Le modifiche alla parte meccanica generalmente comprendono la sostituzione dei motori con altri di minor ingombro o più elevata potenza, adattamenti per telaio e rodiggio, carrelli, sostituzione dei pantografi e rifacimento dell'impianto elettrico.

Telaio e relativo motore di locomotiva 236 Lima modificato per la realizzazione di una 245 FS con trasmissione a bielle.
Si notano le ricostruzioni in plasticard per portare il carro alla lunghezza necessaria, nonchè la ricentratura del motore
al fine di alloggiarlo nel mantello di un 245 Rivarossi.

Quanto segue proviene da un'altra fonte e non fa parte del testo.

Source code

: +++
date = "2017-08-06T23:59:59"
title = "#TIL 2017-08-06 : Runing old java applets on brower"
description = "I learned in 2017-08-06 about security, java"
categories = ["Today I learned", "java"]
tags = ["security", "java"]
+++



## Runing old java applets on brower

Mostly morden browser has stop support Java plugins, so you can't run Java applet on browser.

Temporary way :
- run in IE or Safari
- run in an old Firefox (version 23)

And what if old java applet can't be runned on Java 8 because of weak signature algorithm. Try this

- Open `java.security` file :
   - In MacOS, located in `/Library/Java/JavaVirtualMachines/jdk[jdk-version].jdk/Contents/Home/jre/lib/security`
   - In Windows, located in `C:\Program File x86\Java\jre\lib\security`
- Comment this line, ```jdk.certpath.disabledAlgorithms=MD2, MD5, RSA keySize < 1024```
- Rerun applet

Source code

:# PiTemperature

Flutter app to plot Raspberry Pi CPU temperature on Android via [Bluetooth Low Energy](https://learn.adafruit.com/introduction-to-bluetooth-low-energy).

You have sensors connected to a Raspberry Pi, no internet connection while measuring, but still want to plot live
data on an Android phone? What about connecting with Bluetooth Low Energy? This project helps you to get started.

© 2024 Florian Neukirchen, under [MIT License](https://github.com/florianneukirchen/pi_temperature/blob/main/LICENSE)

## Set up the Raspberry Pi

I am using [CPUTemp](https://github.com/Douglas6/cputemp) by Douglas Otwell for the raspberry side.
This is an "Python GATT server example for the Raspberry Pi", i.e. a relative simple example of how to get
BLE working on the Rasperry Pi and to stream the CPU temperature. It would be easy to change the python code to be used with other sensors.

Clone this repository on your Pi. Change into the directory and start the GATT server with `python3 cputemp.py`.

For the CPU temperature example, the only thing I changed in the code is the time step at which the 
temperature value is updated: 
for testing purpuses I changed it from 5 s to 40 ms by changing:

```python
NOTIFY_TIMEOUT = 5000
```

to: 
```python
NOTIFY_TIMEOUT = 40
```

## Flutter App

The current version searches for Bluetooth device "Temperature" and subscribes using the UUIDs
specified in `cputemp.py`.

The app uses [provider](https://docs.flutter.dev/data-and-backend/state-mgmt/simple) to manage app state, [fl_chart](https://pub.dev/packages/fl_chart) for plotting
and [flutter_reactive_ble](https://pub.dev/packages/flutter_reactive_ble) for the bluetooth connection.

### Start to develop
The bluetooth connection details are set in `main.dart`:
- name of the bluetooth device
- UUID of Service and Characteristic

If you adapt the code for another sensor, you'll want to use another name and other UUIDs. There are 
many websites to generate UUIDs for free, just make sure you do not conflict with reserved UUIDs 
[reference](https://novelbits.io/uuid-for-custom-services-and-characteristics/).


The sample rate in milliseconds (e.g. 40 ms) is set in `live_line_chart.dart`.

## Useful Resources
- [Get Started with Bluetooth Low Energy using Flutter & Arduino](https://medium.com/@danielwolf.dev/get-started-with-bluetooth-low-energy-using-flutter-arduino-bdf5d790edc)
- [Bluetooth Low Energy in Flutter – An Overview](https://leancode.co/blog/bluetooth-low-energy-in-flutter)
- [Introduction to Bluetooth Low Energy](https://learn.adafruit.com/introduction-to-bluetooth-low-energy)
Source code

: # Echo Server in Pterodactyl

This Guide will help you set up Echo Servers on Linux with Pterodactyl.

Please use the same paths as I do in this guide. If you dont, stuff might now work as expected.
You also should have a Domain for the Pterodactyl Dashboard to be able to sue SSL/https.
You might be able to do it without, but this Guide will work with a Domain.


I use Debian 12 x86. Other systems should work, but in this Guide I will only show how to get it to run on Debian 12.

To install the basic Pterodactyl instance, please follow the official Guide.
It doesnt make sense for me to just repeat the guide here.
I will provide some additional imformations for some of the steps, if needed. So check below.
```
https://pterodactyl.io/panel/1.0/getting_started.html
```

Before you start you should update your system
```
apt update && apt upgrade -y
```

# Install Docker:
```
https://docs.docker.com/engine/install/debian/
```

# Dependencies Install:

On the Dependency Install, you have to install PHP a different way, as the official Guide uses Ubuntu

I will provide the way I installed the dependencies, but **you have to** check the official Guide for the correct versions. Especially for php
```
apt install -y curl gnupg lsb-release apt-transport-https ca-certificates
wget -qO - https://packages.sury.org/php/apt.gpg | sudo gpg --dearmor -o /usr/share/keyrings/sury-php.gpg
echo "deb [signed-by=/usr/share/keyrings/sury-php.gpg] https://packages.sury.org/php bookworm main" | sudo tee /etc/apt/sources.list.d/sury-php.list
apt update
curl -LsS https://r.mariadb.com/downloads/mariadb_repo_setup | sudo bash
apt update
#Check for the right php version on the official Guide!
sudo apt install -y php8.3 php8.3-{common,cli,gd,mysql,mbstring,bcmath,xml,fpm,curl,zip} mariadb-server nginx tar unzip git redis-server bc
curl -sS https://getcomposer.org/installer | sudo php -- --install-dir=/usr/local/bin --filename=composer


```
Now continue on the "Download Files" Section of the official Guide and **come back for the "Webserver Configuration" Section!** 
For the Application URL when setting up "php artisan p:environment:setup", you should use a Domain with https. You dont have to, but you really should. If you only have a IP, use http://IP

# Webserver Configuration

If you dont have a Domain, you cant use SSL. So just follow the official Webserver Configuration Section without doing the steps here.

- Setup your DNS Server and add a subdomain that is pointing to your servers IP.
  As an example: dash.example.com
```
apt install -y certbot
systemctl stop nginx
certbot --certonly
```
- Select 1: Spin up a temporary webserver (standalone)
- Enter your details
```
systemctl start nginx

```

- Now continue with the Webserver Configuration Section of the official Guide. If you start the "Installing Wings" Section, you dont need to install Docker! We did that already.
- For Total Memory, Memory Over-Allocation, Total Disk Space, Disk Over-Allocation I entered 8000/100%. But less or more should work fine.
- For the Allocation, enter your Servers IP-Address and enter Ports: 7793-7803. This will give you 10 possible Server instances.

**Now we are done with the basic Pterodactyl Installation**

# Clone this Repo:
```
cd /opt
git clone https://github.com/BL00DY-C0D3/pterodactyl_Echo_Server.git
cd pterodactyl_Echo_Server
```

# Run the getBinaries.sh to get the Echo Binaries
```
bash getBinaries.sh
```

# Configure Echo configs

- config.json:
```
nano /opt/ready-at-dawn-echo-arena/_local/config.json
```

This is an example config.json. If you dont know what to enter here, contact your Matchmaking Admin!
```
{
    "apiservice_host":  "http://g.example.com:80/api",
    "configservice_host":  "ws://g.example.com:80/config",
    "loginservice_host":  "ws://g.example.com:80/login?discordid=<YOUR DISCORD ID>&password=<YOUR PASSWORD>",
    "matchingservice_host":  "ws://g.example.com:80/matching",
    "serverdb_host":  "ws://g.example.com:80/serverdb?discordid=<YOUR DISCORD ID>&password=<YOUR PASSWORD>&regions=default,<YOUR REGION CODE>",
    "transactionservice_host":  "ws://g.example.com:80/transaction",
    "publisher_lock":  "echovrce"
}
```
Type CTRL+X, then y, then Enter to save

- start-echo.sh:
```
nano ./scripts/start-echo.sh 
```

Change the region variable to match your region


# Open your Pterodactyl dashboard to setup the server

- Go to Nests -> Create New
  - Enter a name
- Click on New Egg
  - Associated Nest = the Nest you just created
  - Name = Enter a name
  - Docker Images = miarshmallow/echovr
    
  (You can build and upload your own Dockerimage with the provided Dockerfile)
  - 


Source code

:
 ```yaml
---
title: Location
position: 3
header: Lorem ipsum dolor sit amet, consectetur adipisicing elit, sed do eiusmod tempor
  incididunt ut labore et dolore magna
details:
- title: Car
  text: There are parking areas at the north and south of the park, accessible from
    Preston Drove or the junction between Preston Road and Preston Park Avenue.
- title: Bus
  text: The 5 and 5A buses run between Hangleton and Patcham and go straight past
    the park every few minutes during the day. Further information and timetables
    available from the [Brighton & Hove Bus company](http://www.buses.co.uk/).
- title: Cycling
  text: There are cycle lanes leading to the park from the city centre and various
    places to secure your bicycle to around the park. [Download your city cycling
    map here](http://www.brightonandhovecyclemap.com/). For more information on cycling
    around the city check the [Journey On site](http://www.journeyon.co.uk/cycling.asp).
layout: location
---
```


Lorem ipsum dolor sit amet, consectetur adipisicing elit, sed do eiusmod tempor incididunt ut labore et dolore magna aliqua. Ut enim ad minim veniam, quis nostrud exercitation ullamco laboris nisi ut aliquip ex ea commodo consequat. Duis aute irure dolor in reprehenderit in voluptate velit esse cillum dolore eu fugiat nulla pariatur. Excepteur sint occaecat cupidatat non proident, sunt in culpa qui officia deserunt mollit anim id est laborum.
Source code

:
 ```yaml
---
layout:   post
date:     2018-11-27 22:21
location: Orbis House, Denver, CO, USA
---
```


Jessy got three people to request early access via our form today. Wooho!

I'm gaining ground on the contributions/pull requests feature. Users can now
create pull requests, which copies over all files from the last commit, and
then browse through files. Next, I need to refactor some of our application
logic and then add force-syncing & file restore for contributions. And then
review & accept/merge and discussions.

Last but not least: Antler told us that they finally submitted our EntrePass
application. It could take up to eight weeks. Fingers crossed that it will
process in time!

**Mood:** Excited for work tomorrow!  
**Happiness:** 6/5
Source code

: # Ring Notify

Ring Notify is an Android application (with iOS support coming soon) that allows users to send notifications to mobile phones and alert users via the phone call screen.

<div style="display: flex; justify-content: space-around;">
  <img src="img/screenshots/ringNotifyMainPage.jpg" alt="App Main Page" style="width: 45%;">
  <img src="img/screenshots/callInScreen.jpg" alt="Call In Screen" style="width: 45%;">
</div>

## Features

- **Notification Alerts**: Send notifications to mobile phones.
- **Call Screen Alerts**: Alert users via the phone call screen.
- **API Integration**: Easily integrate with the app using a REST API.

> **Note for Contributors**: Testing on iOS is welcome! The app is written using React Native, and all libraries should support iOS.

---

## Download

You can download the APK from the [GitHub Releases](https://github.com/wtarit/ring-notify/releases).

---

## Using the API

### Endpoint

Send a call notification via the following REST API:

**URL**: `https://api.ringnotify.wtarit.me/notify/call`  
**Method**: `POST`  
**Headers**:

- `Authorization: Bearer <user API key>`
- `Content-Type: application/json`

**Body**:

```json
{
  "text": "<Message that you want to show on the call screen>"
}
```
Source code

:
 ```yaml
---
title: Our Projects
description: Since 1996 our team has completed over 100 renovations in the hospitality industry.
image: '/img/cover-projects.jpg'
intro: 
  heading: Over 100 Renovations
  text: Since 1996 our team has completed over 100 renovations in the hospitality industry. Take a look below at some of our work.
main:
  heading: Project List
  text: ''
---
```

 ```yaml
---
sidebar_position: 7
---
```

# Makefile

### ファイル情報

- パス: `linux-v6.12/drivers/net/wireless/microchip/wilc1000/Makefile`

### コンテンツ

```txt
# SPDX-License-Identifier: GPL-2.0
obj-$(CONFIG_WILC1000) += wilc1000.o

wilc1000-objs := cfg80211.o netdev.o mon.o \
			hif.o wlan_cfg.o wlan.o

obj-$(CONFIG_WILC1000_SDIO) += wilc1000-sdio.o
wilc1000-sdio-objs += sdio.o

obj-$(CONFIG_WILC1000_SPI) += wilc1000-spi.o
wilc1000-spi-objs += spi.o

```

Si possono inoltre realizzare modelli esclusivi, in quanto non presenti sul mercato, lavorando materiali di uso comune quali, plastica, ottone e legno oppure mediante elaborazione di prodotti commerciali.
Per quanto riguarda l'autocostruzione integrale, personalmente prediligo il Plasticard o Evergreen (in fogli e listelli di vario spessore) per l'indiscussa facilità di lavorazione e l'ottimo ancoraggio delle vernici durante la finitura dei modelli.
Sulla base di alcuni disegni quotati, ho realizzato, utilizzando esclusivamente questo materiale, la Locomotiva prototipo E.666, uno dei rotabili sperimentali FS il quale svolse un lungo ciclo di prove nel corso dei primi anni '70.

Modello della Locomotiva E.666 realizzato in plasticard prima della verniciatura e dettaglio del pantografo modificato.

Questa elaborazione, impegnativa ma non estremamente difficoltosa, ha permesso di ottenere un modello inedito per la mia collezione. Tale prototipo al vero fu approntato dalle Officine FS come cassa zavorrata per i due carrelli a tre assi, soggetto della sperimentazione.
L'articolo completo inerente a questo modello è pubblicato su Tutto Treno n°205.

Per elaborazioni che hanno come base modelli commerciali, contrariamente a quanto si potrebbe pensare, gli interventi non sempre risultano agevoli. Ovviamente ciò dipende dal tipo di rotabile che si possiede e quale invece, se ne intende ricavare, perchè se è vero che la struttura di base può coincidere nelle dimensioni fondamentali, sovente le modifiche da apportare sono numerose e con grado di difficoltà variabile. In alcuni casi si rende necessario l'assemblaggio di parti provenienti da più rotabili, anche di tipologia diversa, al fine di ottenerne uno in particolare; con questa tecnica ho costruito il prototipo del Pendolino Fiat Y 0160, la Carrozza Oscillografica e la Carrozza Misure Elettriche.